Investors are bracing for the start of what is shaping up to be the worst earnings-reporting season since the end of the recession, as a sputtering global economy and eroding corporate profit margins conspire to stop the earnings recovery in its tracks.

With Alcoa Inc. set to kick off the U.S. earnings season with its third-quarter report on Tuesday, major market trackers estimate that profits from S&P 500 companies fell by 2 per cent to 3 per cent in the third quarter compared with a year earlier. If their estimates are accurate, that would mark the first time since the third quarter of 2009 that U.S. earnings suffered a year-over-year decline.

What could be even worse news for the stock market is what the deterioration in the third quarter may signal for the trajectory of earnings ahead. Companies are entering the time of year when they typically provide guidance to the investing community about their earnings expectations for the next 12 months – and that exercise could pull the rose-coloured glasses off many market forecasters' eyes.

"We feel the consensus [earnings forecast] is too optimistic," said Pierre Lapointe, head of global strategy and research at Pavilion Global Markets Ltd. in Montreal, citing the stagnation of the U.S. economic recovery in recent months.

"We're wary of earnings disappointment over the next month," he said, cautioning that the market could see companies both missing analysts' earnings expectations as well as significantly reducing their fourth-quarter and 2013 outlooks.

"Either way, it won't sit well with the investment community."

Many observers point to a long-expected downturn in historically high profit margins as a key culprit in the quarter's slumping bottom line. But the top line of the income statement also appears to have hit a wall. FactSet estimates that S&P 500 revenues did not grow at all in the quarter.

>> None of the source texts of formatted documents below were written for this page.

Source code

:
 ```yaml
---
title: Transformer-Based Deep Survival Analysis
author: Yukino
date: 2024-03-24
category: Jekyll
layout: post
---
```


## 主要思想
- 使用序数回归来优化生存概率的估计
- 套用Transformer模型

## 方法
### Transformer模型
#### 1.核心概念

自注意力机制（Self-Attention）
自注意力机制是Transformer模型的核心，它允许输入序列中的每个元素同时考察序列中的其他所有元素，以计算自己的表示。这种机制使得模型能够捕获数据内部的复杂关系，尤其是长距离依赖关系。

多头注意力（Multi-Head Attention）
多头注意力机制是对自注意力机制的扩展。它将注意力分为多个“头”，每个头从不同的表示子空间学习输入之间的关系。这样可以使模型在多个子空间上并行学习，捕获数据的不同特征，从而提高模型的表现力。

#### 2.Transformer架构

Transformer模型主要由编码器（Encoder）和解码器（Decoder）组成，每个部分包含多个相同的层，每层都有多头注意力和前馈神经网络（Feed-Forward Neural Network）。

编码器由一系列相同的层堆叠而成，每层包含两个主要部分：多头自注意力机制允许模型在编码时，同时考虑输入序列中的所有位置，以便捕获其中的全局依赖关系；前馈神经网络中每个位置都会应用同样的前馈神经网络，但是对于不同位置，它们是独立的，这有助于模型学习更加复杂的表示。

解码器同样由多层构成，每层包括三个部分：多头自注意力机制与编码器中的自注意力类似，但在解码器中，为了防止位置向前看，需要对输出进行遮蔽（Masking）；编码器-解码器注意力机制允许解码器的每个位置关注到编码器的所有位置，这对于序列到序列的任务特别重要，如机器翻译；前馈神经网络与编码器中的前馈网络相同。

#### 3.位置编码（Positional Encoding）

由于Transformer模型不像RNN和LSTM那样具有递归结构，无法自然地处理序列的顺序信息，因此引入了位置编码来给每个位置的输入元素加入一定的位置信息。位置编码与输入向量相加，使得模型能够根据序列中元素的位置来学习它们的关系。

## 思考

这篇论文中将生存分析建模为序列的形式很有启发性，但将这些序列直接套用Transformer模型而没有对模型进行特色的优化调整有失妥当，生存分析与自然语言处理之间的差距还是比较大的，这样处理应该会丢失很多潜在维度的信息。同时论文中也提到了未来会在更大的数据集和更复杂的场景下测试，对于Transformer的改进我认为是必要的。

"We're susceptible to cuts to the 2013 outlook. That's what is going to play out over the next six weeks or so," said George Vasic, head strategist at UBS Securities Canada Inc.

The concern extends beyond the U.S. market, to Canadian and international stocks. Mr. Vasic said "bottom up" forecasts for 2013, based on analysts' consensus projections for the individual companies they follow, are still assuming global earnings growth of about 12 per cent to 13 per cent, despite the sputtering worldwide economy. "They're still way too high," Mr. Vasic said.

Growth projections for earnings in the fourth quarter of this year are running at close to 10 per cent – despite a third quarter that saw the highest proportion of companies lowering their quarterly forecast in more than a decade.

"Double-digit earnings growth is not common in periods of economic slowdown," Mr. Lapointe wrote in a research note last week.

The eroding earnings outlook could deliver a rude wake-up call for investors, after markets enjoyed a summer rally that was largely fuelled by expectations – since confirmed – that the world's leading central banks would provide additional monetary stimulus to support the economy and asset prices.

The rally, in the absence of a rise in earnings expectations to support it, has driven the S&P 500's price-to-earnings ratio – the stock market's key valuation measure – to about 14 from about 12 , based on profit forecasts for the next 12 months. For Canada's S&P/TSX composite index, the P/E has risen to almost 15 from 12, as Canada's resource-heavy market has seen its profit forecasts fall faster than the U.S. market in recent months.

For stock indexes to hold steady at current levels, the P/E valuations will have to climb even further to make up for the expected declines on the earnings side of the equation, strategists said.

"There is some room for valuations to go up from here, but we've used up a lot of that [upside]," Mr. Vasic said. "The upward trend doesn't have a lot of room left."